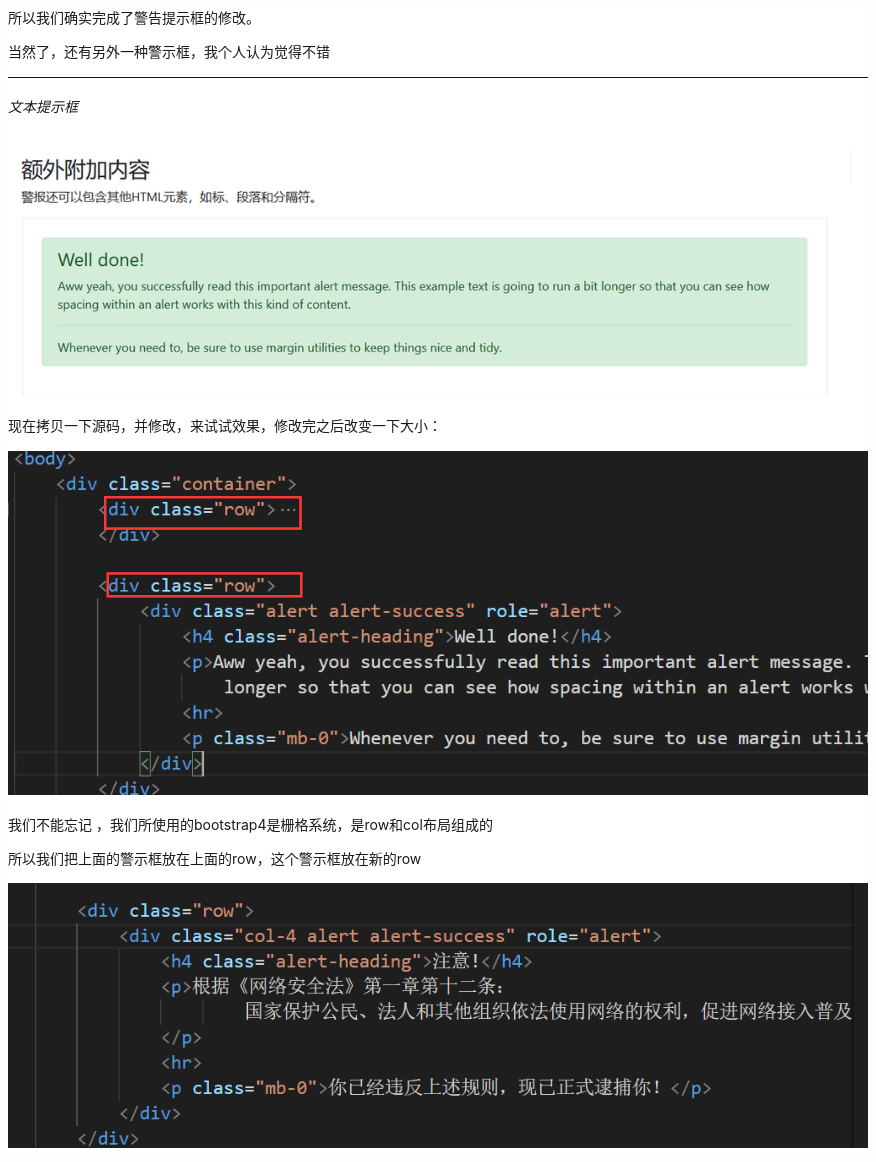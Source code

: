 所以我们确实完成了警告提示框的修改。

当然了，还有另外一种警示框，我个人认为觉得不错

---

###### 文本提示框

![1556265701992](assets/1556265701992.png)

现在拷贝一下源码，并修改，来试试效果，修改完之后改变一下大小：

![1556265783013](assets/1556265783013.png)

我们不能忘记 ，我们所使用的bootstrap4是栅格系统，是row和col布局组成的

所以我们把上面的警示框放在上面的row，这个警示框放在新的row

![1556265991033](assets/1556265991033.png)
┄┄┄┄┄┄┄┄┄┄┄┄┄┄┄┄┄┄┄┄
What to work on: Write out the listing again word for word, but without its pictures.

Output:
Source code

: 所以我们确实完成了警告提示框的修改。

当然了，还有另外一种警示框，我个人认为觉得不错

---

###### 文本提示框

![1556265701992](assets/1556265701992.png)

现在拷贝一下源码，并修改，来试试效果，修改完之后改变一下大小：

![1556265783013](assets/1556265783013.png)

我们不能忘记 ，我们所使用的bootstrap4是栅格系统，是row和col布局组成的

所以我们把上面的警示框放在上面的row，这个警示框放在新的row

![1556265991033](assets/1556265991033.png)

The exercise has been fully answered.